:: Information given ::
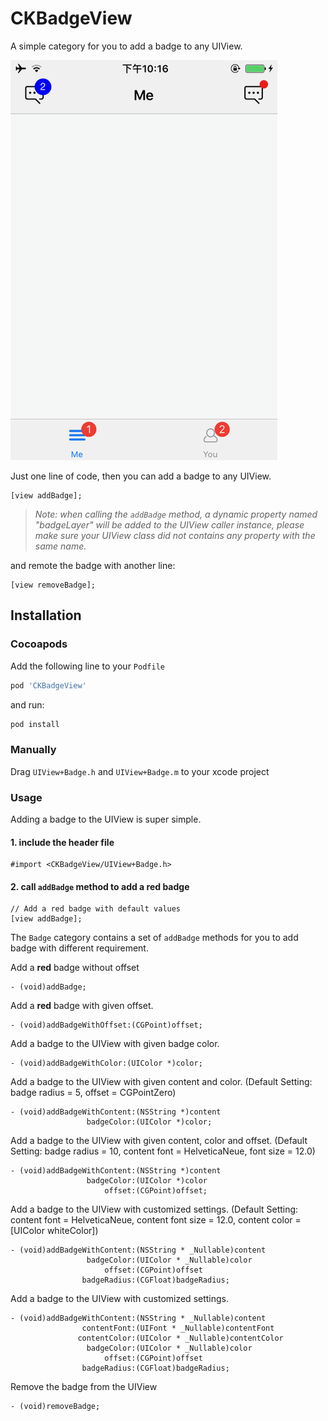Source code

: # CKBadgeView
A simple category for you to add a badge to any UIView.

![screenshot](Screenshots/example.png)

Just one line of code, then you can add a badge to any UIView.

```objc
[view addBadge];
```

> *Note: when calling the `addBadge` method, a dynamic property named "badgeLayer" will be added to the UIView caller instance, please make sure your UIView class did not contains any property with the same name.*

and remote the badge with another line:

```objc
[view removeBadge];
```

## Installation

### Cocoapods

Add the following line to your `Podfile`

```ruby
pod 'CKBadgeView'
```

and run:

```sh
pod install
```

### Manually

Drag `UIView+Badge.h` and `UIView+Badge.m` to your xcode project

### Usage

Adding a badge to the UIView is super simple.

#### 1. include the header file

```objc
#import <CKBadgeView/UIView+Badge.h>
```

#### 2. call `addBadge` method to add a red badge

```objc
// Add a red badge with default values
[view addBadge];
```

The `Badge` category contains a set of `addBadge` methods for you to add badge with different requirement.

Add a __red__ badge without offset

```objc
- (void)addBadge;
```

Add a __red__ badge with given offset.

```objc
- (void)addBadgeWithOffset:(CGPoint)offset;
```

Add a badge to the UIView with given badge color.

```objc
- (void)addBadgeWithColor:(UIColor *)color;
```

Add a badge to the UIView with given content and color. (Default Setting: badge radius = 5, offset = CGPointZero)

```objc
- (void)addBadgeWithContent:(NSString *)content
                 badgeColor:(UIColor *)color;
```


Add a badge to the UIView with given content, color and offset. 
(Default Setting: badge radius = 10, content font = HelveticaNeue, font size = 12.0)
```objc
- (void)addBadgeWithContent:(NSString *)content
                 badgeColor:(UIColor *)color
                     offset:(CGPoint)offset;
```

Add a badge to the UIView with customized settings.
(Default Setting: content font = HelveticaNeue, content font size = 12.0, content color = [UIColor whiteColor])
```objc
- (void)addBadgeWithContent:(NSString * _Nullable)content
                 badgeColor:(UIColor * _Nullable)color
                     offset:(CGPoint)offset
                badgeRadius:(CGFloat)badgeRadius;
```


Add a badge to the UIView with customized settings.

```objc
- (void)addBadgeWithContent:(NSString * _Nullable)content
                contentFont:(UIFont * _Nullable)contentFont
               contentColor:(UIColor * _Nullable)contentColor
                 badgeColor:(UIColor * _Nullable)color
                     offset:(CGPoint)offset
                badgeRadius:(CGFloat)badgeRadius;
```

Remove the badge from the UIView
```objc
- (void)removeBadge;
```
==
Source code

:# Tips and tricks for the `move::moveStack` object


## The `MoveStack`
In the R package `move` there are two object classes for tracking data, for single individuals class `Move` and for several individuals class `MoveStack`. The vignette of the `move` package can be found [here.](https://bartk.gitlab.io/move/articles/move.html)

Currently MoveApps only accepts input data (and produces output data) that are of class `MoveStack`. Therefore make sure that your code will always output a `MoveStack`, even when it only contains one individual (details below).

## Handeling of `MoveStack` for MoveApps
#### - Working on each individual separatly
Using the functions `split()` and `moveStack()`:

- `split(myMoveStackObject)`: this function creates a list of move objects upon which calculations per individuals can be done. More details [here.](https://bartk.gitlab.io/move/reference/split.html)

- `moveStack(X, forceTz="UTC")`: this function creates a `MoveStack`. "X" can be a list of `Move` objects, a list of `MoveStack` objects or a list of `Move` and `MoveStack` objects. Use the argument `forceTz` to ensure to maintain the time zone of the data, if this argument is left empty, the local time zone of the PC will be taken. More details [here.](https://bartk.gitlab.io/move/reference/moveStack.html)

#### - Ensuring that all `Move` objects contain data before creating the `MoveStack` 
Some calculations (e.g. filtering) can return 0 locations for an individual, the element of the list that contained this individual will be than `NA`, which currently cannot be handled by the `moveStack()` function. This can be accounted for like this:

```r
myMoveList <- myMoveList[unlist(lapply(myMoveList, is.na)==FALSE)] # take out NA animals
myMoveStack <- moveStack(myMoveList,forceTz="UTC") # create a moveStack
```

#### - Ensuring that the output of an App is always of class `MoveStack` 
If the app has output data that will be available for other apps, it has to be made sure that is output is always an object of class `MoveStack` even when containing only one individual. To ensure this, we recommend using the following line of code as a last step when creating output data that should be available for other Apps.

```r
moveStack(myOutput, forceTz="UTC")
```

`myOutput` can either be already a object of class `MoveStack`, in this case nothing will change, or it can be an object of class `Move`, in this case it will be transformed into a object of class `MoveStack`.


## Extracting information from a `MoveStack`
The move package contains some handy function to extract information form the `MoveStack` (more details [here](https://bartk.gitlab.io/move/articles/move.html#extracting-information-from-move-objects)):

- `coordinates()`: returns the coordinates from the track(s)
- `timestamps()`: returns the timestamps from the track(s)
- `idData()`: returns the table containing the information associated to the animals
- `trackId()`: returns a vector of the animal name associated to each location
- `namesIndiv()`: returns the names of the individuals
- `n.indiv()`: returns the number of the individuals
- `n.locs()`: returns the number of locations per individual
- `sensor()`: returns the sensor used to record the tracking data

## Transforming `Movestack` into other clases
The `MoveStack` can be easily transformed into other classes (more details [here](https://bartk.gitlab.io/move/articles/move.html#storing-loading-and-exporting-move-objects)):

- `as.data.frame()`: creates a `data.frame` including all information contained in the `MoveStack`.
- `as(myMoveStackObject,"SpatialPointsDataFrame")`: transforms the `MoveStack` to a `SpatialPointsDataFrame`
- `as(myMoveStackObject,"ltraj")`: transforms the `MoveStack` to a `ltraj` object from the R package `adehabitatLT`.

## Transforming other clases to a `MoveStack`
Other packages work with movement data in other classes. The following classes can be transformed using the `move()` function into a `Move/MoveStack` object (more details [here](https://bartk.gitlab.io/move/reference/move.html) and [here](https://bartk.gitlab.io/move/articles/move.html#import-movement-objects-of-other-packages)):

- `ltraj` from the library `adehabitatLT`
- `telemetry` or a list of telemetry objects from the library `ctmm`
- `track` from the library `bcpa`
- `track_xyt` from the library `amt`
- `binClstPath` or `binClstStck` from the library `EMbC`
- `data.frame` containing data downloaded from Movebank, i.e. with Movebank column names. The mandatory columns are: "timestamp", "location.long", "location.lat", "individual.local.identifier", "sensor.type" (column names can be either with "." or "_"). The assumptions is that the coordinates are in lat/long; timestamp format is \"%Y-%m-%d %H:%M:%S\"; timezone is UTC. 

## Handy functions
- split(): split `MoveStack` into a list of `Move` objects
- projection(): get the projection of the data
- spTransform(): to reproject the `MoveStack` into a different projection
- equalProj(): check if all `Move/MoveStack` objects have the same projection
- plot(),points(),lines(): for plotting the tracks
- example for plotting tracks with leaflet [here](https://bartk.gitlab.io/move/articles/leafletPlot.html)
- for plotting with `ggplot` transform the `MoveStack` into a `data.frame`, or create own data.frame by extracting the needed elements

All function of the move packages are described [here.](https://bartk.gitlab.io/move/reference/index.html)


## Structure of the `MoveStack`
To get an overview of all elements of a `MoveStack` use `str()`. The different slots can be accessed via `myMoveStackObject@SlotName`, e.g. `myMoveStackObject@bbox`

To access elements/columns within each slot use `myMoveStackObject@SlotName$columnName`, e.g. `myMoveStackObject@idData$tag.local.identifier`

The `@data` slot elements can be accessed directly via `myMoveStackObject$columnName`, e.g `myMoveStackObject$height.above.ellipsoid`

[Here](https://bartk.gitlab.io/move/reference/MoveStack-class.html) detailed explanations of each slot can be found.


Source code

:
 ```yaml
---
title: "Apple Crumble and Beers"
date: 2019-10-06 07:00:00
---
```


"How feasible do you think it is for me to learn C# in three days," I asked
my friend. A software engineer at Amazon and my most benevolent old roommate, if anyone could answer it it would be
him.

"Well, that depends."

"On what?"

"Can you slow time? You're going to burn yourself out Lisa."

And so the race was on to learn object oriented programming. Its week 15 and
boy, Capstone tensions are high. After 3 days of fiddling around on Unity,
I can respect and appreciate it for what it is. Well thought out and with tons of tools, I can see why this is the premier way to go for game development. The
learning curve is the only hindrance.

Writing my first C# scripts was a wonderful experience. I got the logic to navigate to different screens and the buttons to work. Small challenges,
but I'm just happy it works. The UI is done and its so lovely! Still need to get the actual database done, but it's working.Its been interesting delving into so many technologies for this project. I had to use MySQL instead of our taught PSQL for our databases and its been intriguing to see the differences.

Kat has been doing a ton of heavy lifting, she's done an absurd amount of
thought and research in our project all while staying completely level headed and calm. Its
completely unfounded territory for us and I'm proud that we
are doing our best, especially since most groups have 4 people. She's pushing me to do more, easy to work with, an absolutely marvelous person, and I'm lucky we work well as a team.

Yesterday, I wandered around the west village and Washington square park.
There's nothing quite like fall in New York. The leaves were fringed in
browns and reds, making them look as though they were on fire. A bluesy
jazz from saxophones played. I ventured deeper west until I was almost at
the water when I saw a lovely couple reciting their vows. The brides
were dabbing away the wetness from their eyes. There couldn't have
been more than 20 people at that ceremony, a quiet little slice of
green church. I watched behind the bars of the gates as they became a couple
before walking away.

:: Exercise goal ::
The required answer is the exact run of lines above starting at the line with "timezone is UTC." and ending at the line with "## Structure of", with both ends present.

:: Written response ::
- `data.frame` containing data downloaded from Movebank, i.e. with Movebank column names. The mandatory columns are: "timestamp", "location.long", "location.lat", "individual.local.identifier", "sensor.type" (column names can be either with "." or "_"). The assumptions is that the coordinates are in lat/long; timestamp format is \"%Y-%m-%d %H:%M:%S\"; timezone is UTC. 

## Handy functions
- split(): split `MoveStack` into a list of `Move` objects
- projection(): get the projection of the data
- spTransform(): to reproject the `MoveStack` into a different projection
- equalProj(): check if all `Move/MoveStack` objects have the same projection
- plot(),points(),lines(): for plotting the tracks
- example for plotting tracks with leaflet [here](https://bartk.gitlab.io/move/articles/leafletPlot.html)
- for plotting with `ggplot` transform the `MoveStack` into a `data.frame`, or create own data.frame by extracting the needed elements

All function of the move packages are described [here.](https://bartk.gitlab.io/move/reference/index.html)


## Structure of the `MoveStack`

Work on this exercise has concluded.